Aaron sent the patriots out with a blaze of glory on Revolution Season 2 Episode 9, and, much like the nanotech’s reaction to Aaron’s commands, the show's direction remains unclear.
This installment was very much an improvement over the last few string of episodes, as there were a lot of fun to be had in the character interactions, flashbacks and reveals.
We’re still leaps and bounds ahead of Revolution Season 1. Yet some of the promise shown way back in the beginning of the year is feeling squandered; the biggest issue is the lack of focus.
There seems to be a lot of pieces in play that are building to an epic, action-packed conclusion, and I’m looking forward to watching that.

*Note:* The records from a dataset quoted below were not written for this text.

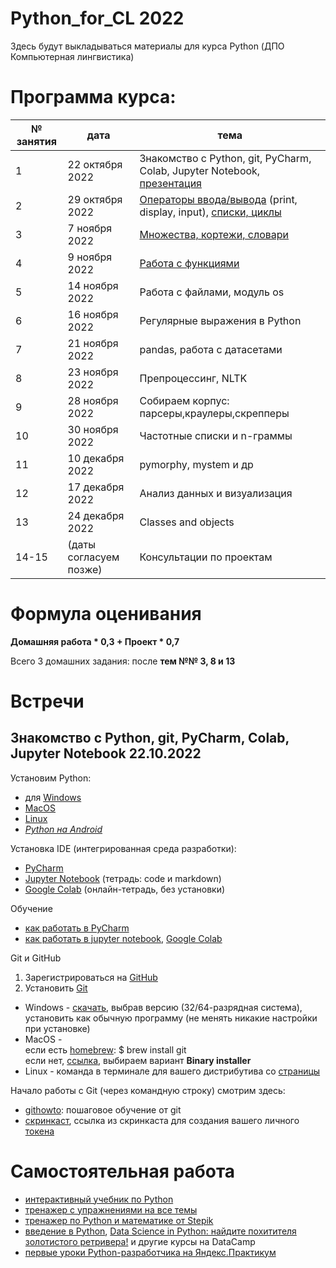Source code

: # Python_for_CL 2022

Здесь будут выкладываться материалы для курса Python (ДПО Компьютерная лингвистика)

# Программа курса: 

<table>
<thead>
<tr>
<th>№ занятия</th>
<th>дата</th>
<th>тема</th>
</tr>
</thead>
<tbody>
<tr>
<td>1</td>
<td>22 октября 2022</td>
<td>Знакомство с Python, git, PyCharm, Colab, Jupyter Notebook, <a href="https://github.com/AnnSenina/Python_for_CL/blob/main/slides/Python_CL_2022.pdf">презентация</a></td>
<tr>
<td>2</td>
<td>29 октября 2022</td>
<td><a href="https://github.com/AnnSenina/Python_for_CL/blob/main/notebooks/Python_2_Intro.ipynb">Операторы ввода/вывода</a> (print, display, input), <a href="https://github.com/AnnSenina/Python_for_CL/blob/main/notebooks/Python_3_if%2C_while_%20%D1%81%20%D0%B4%D0%BE%D0%BF%D0%BE%D0%BB%D0%BD%D0%B5%D0%BD%D0%B8%D1%8F%D0%BC%D0%B8.ipynb">списки, циклы</a></td>
<tr>
<td>3</td>
<td>7 ноября 2022</td>
<td><a href="https://github.com/AnnSenina/Python_for_CL/blob/main/notebooks/Python_4_list%2C%20tuple%2C%20set%2C%20dict_%D1%81%20%D0%B4%D0%BE%D0%BF%D0%BE%D0%BB%D0%BD%D0%B5%D0%BD%D0%B8%D1%8F%D0%BC%D0%B8.ipynb">Множества, кортежи, словари</a></td>
<tr>
<td>4</td>
<td>9 ноября 2022</td>
<td><a href="https://github.com/AnnSenina/Python_for_CL/blob/main/notebooks/Python_5_Functions.ipynb">Работа с функциями</a></td>
<tr>
<td>5</td>
<td>14 ноября 2022</td>
<td>Работа с файлами, модуль os</td>
<tr>
<td>6</td>
<td>16 ноября 2022</td>
<td>Регулярные выражения в Python</td>
<tr>
<td>7</td>
<td>21 ноября 2022</td>
<td>pandas, работа с датасетами</td>
<tr>
<td>8</td>
<td>23 ноября 2022</td>
<td>Препроцессинг, NLTK</td>
<tr>
<td>9</td>
<td>28 ноября 2022</td>
<td>Собираем корпус: парсеры,краулеры,скрепперы</td>
<tr>
<td>10</td>
<td>30 ноября 2022</td>
<td>Частотные списки и n-граммы</td>
<tr>
<td>11</td>
<td>10 декабря 2022</td>
<td>pymorphy, mystem и др</td>
<tr>
<td>12</td>
<td>17 декабря 2022</td>
<td>Анализ данных и визуализация</td>
<tr>
<td>13</td>
<td>24 декабря 2022</td>
<td>Classes and objects</td>
<tr>
<td>14-15</td>
<td>(даты согласуем позже)</td>
<td>Консультации по проектам</td>
<table>

# Формула оценивания

**Домашняя работа * 0,3 + Проект * 0,7**

Всего 3 домашних задания: после **тем №№ 3, 8 и 13**

# Встречи

## Знакомство с Python, git, PyCharm, Colab, Jupyter Notebook 22.10.2022
Установим Python:

- для [Windows](https://www.python.org/downloads/windows/)
- [MacOS](https://www.python.org/downloads/macos/)
- [Linux](https://www.python.org/downloads/source/)
- *[Python на Android](https://pythonru.com/baza-znanij/python-na-android)*

Установка IDE (интегрированная среда разработки):
- [PyCharm](www.jetbrains.com/pycharm/download/)
- [Jupyter Notebook](https://jupyter.org/install) (тетрадь: code и markdown)
- [Google Colab](https://colab.research.google.com) (онлайн-тетрадь, без установки)

Обучение
- [как работать в PyCharm](https://py-charm.blogspot.com/2017/09/blog-post.html)
- [как работать в jupyter notebook](https://devpractice.ru/python-lesson-6-work-in-jupyter-notebook/), [Google Colab](https://towardsdatascience.com/getting-started-with-google-colab-f2fff97f594c)

Git и GitHub
1. Зарегистрироваться на [GitHub](https://github.com)
2. Установить [Git](https://git-scm.com/downloads)

- Windows - [скачать](https://git-scm.com/download/win), выбрав версию (32/64-разрядная система), установить как обычную программу (не менять никакие настройки при установке)  
- MacOS -  
если есть [homebrew](https://brew.sh): $ brew install git  
если нет, [ссылка](https://git-scm.com/download/mac), выбираем вариант **Binary installer**  
- Linux - команда в терминале для вашего дистрибутива со [страницы](https://git-scm.com/download/linux)  

Начало работы с Git (через командную строку) смотрим здесь:
- [githowto](https://githowto.com/ru): пошаговое обучение от git
- [скринкаст](https://youtu.be/piq5dSX7hL0), ссылка из скринкаста для создания вашего личного [токена](https://github.com/settings/tokens/new)

# Самостоятельная работа
- [интерактивный учебник по Python](https://snakify.org/ru)
- [тренажер с упражнениями на все темы](https://www.w3resource.com/python-exercises/)
- [тренажер по Python и математике от Stepik](https://stepik.org/course/3356/promo#toc)
- [введение в Python](https://app.datacamp.com/learn/courses/intro-to-python-for-data-science), [Data Science in Python: найдите похитителя золотистого ретривера!](https://app.datacamp.com/learn/courses/introduction-to-data-science-in-python) и другие курсы на DataCamp
- [первые уроки Python-разработчика на Яндекс.Практикум](https://practicum.yandex.ru/profile/backend-developer/)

However, that conclusion is months away and a so much could be improved just by knowing where the Patriots stand.
The Patriots have gone from this mysterious, heroic idea of a bygone era that attempt to bring the U.S. back together, and supposedly, according to the Dr. Horn, they could use Aaron’s nanotech to do this even faster. But this leads to Revolution’s biggest problem: no one is ever really clearly defined.

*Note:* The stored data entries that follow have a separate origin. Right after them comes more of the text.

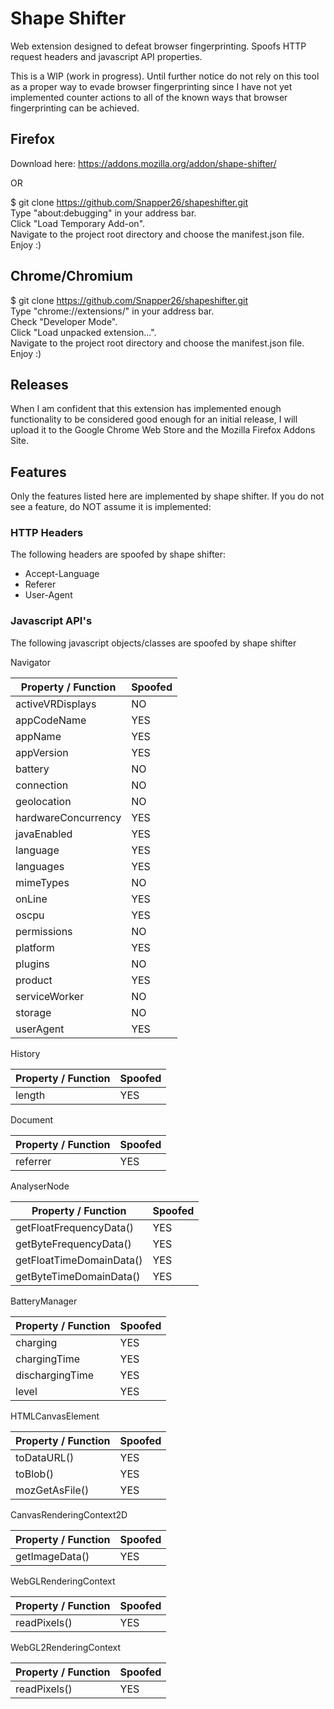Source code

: # Shape Shifter

Web extension designed to defeat browser fingerprinting. Spoofs HTTP request headers and javascript API properties.

This is a WIP (work in progress). Until further notice do not rely on this tool as a proper way to evade browser fingerprinting since I have not yet implemented counter actions to all of the known ways that browser fingerprinting can be achieved.

## Firefox

Download here: https://addons.mozilla.org/addon/shape-shifter/

OR

$ git clone https://github.com/Snapper26/shapeshifter.git  
Type "about:debugging" in your address bar.  
Click "Load Temporary Add-on".  
Navigate to the project root directory and choose the manifest.json file.  
Enjoy :)

## Chrome/Chromium

$ git clone https://github.com/Snapper26/shapeshifter.git  
Type "chrome://extensions/" in your address bar.  
Check "Developer Mode".  
Click "Load unpacked extension...".  
Navigate to the project root directory and choose the manifest.json file.  
Enjoy :)

## Releases

When I am confident that this extension has implemented enough functionality to be considered good enough for an initial release, I will upload it to the Google Chrome Web Store and the Mozilla Firefox Addons Site.  

## Features

Only the features listed here are implemented by shape shifter. If you do not see a feature, do NOT assume it is implemented:  

### HTTP Headers

The following headers are spoofed by shape shifter:

- Accept-Language
- Referer
- User-Agent

### Javascript API's

The following javascript objects/classes are spoofed by shape shifter

Navigator

| Property / Function | Spoofed |
|----------------------|----------------------|
| activeVRDisplays     | NO                   |
| appCodeName          | YES                  |
| appName              | YES                  |
| appVersion           | YES                  |
| battery              | NO                   |
| connection           | NO                   |
| geolocation          | NO                   |
| hardwareConcurrency  | YES                  |
| javaEnabled          | YES                  |
| language             | YES                  |
| languages            | YES                  |
| mimeTypes            | NO                   |
| onLine               | YES                  |
| oscpu                | YES                  |
| permissions          | NO                   |
| platform             | YES                  |
| plugins              | NO                   |
| product              | YES                  |
| serviceWorker        | NO                   |
| storage              | NO                   |
| userAgent            | YES                  |

History

| Property / Function | Spoofed |
|----------------------|----------------------|
| length               | YES                  |

Document

| Property / Function | Spoofed |
|----------------------|----------------------|
| referrer             | YES                  |

AnalyserNode

| Property / Function | Spoofed |
|--------------------------|----------------------|
| getFloatFrequencyData()  | YES                  |
| getByteFrequencyData()   | YES                  |
| getFloatTimeDomainData() | YES                  |
| getByteTimeDomainData()  | YES                  |

BatteryManager

| Property / Function | Spoofed |
|----------------------|----------------------|
| charging             | YES                  |
| chargingTime         | YES                  |
| dischargingTime      | YES                  |
| level                | YES                  |

HTMLCanvasElement

| Property / Function | Spoofed |
|----------------------|----------------------|
| toDataURL()          | YES                  |
| toBlob()             | YES                  |
| mozGetAsFile()       | YES                  |

CanvasRenderingContext2D

| Property / Function | Spoofed |
|----------------------|----------------------|
| getImageData()       | YES                  |

WebGLRenderingContext

| Property / Function | Spoofed |
|----------------------|----------------------|
| readPixels()         | YES                  |

WebGL2RenderingContext

| Property / Function | Spoofed |
|----------------------|----------------------|
| readPixels()         | YES                  |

While characters themselves can have many hues and shades of grey, the plot itself benefits from having a clearly laid out objective, and the Patriots – who are driving the plot – don’t have any discernable objective. Monroe suffered from this, and so did the walk to the Tower. This murkiness in the plot drags down the good elements of plot.
I’ve beat this horse long enough, though.
Aaron’s story, for once, is actually resonating with me. He’s going through a lot and the reason why the nanotech chose him is rather simple: he turned them on back in the Tower.
He’s the best person to pilot the tech, albeit it might be gone for now. Aaron is not a soldier, and he didn’t kill for living (before the tech). He’s just a man trying to find his identity in a world that has left his skill sets behind. He’s not behind a computer doing what he’s good at and when Aaron does find a small moment of happiness, he loses it.
That happened here with Aaron again. Dr. Horn tried to force him to use the tech to heal his tumor by using Cynthia as leverage. Unfortunately, before Aaron could get do it, he shot and killed her. Aaron’s conflicting decisions ended up making the tech confused. (Minus the killing part. Burning everyone to death is very easy to understand apparently).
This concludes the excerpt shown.